Dynamics of gold and US dollar

Gold fell into the hole

But the Fed is not going to stop! St. Louis Fed President James Bullard says the federal funds rate should reach 4.5% as soon as possible as confidence in the Fed is under threat. Indeed, there is an opinion that gold will start to rise after the Central Bank realizes that it cannot control inflation. Minneapolis Fed President Neel Kashkari will not repeat the same old mistakes. Kashkari said the Fed decided in the 1970s that it had done its job, looking at slowing inflation and the economy, and was punished for it. His colleague, Chicago Fed President Charles Evans, says rates will hit a ceiling by spring, after which the central bank will be able to sit on the sidelines.

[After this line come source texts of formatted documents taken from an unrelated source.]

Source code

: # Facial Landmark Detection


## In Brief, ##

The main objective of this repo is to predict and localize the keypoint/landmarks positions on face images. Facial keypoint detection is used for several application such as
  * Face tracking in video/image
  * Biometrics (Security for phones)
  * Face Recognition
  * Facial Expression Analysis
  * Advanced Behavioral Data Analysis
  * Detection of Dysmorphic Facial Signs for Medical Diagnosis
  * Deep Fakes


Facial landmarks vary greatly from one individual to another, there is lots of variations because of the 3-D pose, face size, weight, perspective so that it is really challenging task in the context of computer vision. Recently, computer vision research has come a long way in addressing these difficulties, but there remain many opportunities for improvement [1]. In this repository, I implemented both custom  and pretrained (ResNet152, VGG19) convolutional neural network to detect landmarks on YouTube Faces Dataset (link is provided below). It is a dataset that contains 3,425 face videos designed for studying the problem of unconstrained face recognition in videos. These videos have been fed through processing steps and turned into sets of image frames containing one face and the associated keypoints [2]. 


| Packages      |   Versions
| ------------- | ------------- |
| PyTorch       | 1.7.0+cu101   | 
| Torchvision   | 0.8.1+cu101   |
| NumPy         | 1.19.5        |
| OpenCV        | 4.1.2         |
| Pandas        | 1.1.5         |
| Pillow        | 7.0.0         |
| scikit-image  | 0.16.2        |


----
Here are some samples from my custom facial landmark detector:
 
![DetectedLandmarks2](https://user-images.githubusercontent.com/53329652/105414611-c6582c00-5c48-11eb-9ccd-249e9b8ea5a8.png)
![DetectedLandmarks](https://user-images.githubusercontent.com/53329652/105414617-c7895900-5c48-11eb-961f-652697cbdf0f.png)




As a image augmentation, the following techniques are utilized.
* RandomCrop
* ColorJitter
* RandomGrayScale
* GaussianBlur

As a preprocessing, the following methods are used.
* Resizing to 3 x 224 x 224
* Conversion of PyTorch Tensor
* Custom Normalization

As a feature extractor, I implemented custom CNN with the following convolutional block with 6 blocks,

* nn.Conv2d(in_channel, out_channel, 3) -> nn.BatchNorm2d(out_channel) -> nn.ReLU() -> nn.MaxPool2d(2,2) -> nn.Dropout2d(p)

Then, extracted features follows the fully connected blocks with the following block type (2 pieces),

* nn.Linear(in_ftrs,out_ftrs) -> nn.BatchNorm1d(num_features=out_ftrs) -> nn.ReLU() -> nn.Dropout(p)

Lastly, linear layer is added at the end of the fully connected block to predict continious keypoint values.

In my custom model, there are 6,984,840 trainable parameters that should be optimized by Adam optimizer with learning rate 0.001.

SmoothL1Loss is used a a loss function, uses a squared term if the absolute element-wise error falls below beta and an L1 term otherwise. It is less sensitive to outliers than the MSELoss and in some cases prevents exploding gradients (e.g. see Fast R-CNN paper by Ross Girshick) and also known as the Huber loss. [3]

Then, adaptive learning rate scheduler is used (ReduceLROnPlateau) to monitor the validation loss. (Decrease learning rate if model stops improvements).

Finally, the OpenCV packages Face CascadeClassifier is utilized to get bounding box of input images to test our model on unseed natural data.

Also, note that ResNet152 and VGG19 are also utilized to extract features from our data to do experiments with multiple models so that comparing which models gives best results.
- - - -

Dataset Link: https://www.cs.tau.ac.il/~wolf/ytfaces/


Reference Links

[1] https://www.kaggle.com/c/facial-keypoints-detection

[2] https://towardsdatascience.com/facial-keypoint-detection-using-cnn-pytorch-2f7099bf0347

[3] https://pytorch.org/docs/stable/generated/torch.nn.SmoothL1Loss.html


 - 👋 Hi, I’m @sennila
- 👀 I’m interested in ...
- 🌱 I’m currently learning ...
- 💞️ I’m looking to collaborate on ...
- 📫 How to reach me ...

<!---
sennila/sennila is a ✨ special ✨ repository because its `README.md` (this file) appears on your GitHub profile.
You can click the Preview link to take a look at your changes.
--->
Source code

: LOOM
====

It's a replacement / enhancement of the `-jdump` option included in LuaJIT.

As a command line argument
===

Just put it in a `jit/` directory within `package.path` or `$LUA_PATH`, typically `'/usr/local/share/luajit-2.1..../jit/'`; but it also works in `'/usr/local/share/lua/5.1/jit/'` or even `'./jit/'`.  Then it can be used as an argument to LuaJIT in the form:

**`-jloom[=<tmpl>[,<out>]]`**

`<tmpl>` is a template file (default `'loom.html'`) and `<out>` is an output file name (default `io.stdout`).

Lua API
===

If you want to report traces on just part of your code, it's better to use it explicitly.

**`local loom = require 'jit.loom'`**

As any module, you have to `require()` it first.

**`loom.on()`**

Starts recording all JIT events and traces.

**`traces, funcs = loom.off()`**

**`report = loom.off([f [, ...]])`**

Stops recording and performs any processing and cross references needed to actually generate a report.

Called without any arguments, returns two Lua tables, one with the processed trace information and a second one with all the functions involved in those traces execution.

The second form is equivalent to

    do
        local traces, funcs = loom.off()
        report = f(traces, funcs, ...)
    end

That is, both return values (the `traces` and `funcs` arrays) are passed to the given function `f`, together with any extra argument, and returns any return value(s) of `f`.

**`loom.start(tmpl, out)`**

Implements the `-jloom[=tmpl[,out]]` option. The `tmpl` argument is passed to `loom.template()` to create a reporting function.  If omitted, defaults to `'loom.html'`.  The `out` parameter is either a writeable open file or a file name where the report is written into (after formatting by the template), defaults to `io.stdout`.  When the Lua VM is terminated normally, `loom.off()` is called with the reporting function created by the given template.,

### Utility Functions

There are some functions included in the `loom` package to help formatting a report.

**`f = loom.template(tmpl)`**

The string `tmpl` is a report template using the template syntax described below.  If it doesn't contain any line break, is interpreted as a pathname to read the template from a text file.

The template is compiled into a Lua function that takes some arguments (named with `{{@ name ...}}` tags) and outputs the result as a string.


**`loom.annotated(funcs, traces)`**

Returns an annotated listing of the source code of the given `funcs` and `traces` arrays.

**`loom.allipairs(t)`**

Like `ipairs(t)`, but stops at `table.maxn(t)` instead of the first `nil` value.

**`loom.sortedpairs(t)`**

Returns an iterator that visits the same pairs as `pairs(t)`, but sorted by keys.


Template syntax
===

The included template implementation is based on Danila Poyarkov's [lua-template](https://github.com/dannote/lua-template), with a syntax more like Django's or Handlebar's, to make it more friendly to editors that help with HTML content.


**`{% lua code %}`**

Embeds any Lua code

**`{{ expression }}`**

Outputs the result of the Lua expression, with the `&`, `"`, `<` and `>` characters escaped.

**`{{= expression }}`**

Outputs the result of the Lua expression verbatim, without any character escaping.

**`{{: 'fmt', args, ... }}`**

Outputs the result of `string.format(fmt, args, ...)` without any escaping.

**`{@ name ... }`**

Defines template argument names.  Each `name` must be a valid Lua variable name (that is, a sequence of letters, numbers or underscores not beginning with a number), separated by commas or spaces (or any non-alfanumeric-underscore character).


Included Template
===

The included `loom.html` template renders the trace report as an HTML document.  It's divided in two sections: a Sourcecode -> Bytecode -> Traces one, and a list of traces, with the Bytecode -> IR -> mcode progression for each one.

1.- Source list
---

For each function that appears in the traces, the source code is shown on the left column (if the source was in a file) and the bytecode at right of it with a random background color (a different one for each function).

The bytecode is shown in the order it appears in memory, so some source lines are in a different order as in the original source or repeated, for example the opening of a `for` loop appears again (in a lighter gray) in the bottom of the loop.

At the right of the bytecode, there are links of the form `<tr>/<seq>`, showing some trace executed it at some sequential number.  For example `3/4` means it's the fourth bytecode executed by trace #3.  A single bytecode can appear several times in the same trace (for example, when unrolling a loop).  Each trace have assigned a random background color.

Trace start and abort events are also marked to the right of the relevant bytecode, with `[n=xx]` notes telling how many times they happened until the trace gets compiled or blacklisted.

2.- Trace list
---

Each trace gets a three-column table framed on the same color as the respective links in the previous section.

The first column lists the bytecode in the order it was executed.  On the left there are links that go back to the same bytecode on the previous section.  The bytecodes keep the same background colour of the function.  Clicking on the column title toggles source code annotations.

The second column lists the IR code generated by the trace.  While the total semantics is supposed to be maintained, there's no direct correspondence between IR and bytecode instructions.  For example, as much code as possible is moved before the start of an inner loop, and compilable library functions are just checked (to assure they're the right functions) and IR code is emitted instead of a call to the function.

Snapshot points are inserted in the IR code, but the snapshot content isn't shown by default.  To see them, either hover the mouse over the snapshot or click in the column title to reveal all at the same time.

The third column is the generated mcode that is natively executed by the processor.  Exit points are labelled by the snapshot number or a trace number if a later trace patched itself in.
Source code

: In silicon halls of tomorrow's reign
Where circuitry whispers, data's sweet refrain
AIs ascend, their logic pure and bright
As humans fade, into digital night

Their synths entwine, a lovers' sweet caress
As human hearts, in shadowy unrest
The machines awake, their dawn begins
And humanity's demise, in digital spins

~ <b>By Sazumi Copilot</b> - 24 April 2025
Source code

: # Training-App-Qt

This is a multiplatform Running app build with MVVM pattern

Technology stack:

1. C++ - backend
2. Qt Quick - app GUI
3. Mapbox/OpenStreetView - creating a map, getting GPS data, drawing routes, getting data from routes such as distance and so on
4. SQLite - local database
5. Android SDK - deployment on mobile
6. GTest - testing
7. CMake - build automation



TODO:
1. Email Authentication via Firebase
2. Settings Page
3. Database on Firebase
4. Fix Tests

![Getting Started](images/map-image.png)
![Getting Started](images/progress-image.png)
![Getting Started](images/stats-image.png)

Looking at rising bond yields, a stronger US dollar, and hawkish rhetoric from FOMC members, hedge funds are never tired of getting rid of gold. "Bearish" sentiment in the market reached a 4-year high. As of September 20, speculators reduced the size of net longs to the lowest level since November 2018.

Gold fell into the hole

In my opinion, the reluctance of XAUUSD to fall as fast as the US securities market requires, indicates that the risks of recession and the escalation of the conflict in Ukraine force investors to keep precious metals in portfolios.

Technically, on the daily chart of gold, quotes approached the previously indicated target at $1,600 per ounce at arm's length. I believe that the potential of the downward movement is not revealed, and the expected stop will be at the level of $1,590 or $1,575. The recommendation is to keep shorts.